東京地検と地裁がミスった

皇紀2683年(令和5年)12月28日

人気うなぎ店「炭火職人うなみ」産地偽装か 外国産を「三河産」家宅捜索:中日新聞Web

愛知県西尾市の人気うなぎ料理店「炭火職人 うなみ」が、中国、台湾産のウナギを三河産として、店で客に提供していたことが分かった。男性店主…

(中日新聞社)

 この不正競争防止法違反容疑について、私たち国民が、わが国政府が自らの問題として考えなければならないことが二点あります。

 一つは、菅義偉前首相が総務相時代に旗を振って導入された「ふるさと納税(寄付金控除)」自体が地方税法を歪めたものであり、平成二十年五月の施行前年に石原慎太郎東京都知事(当時)が「税体系としてナンセンスだ」と指摘した通り、都市部の税収減を懸念したとはいえ告知期間を経て廃止しなければならない制度です。

 いわゆる「返礼品」が地方創生に繋がった事例も存在しますが、残念ながら好例と申せるのはあまりに少なく、実際には高額商品の設定に各地方自治体も苦労しており、愛知県西尾市の鰻料理店のように「返礼品を優先するため」肝心の店内提供の品質が疎かになるなら、今回の事件がそのまま制度限界を示しています。
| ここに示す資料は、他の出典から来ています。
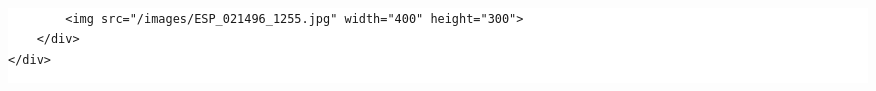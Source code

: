 			<img src="/images/ESP_021496_1255.jpg" width="400" height="300">
		</div>
	</div>
<div class="row">
	<div class="column">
 もう一つは、なぜ鰻の産地偽装は繰り返されるのかということです。国内に於ける鰻の養殖は、既に台湾に、そして中共にまで負けてしまいました。

 その原因は、飼料の確保です。高品質の魚粉などで買い負けが起き、と言うより国内でその価値が正しく評価されないまま、今や「国産養殖」よりも明らかに台湾産養殖鰻のほうが味も品質も高いと言われています。

 鰻の調理にかけては「天下一品」と申して過言ではない料理文化を誇るわが国がこの有り様では、他の食糧に関しても言わずもがな、私たち国民はいつか、飢え死ぬかもしれません。向上を目指さなくてはならない食糧自給率を「支える部分(飼料や肥料など)」にまで目がいかないようでは、目標を達することができないのです。

 この種の報道に「騙すのはいけない」とか「国産がないなら仕方ない」などと言っている場合ではありません。それでは何ら問題が解決しないのです。

 鰻の養殖は、極めて難しいことで知られてきました。それでもわが国の研究者たちによって鰻の生態の解明に始まり、飼料の工夫、水質の確保などに取り組み、山の中でも(良質な井戸水を確保するなどして)養殖に成功した業者もあります。

 自然の恵みをいただくことへの感謝を忘れ、休耕田や耕作放棄地に太陽光発電パネルを設置しているようでは、わが国のあまりに低い食糧自給率は改善しません。大きく考えを改め、政府が内需回復策としても(諸案検討の上で)農林水産業の活性化計画を打ち出さねばならないのです。

 それを私たち国民の誰も求めなければ、このような事件は何度でも起きる、と覚悟しなければならないでしょう。

「捜査尽くさず」大川原化工機訴訟、都と国に1億6千万円の賠償命令

外為法違反(無許可輸出)罪などに問われ、後に起訴が取り消された横浜市都筑区の「大川原化工機」の大川原正明社長(74)らが捜査の違法性などを主張して国と東京都に…

(産經新聞社)

 さて、もう一つの懸念。東京地方検察庁の中でも占領統治軍(米軍)肝入りの特別捜査部(旧隠匿退蔵物資事件捜査部)は浮いた存在ですから無関係でしょうが、まさか自民党に対して「怨念を晴らす」と動いたのは、この件で地検自体が大きくしくじったからではあるまいな、と。

 左翼・極左暴力活動家たちは、国会でも日本共産党や立憲民主党がわめいたように、警視庁公安部の失態を大きく取り上げることに躍起になっていますが、確かに公安の捜査に(経験者は語るが)かなり強引な点もあるとはいえ、捜査方法の懸念が指摘されていたにもかかわらず起訴に踏み切った塚部貴子検察官の判断こそが冤罪となった諸悪の根源なのです。

 警察が逮捕しても、その時点では有罪でも何でもありません。ところが、起訴ともなると容疑者が被告となり、裁判で有罪か否かが判断される、と。執拗な拘置(人質司法)に進行癌が発覚した者の保釈すら認めないよう求めた地検も、認めなかった東京地方裁判所も大間違いを犯しています。

 仮に警察が専門知識に(当たり前だが)疎く、誤認逮捕をしたとしても、冤罪を防ぐ司法装置は検察と裁判所が存在しているのです。この事件は、それが全く機能しなかった典型事例であり、決して許されません。

 安倍政権と公安を結びつけて「怨念」に論点をずらしている限り、無実の人を死にまで追いやった冤罪もまた、何度でも起きるのです。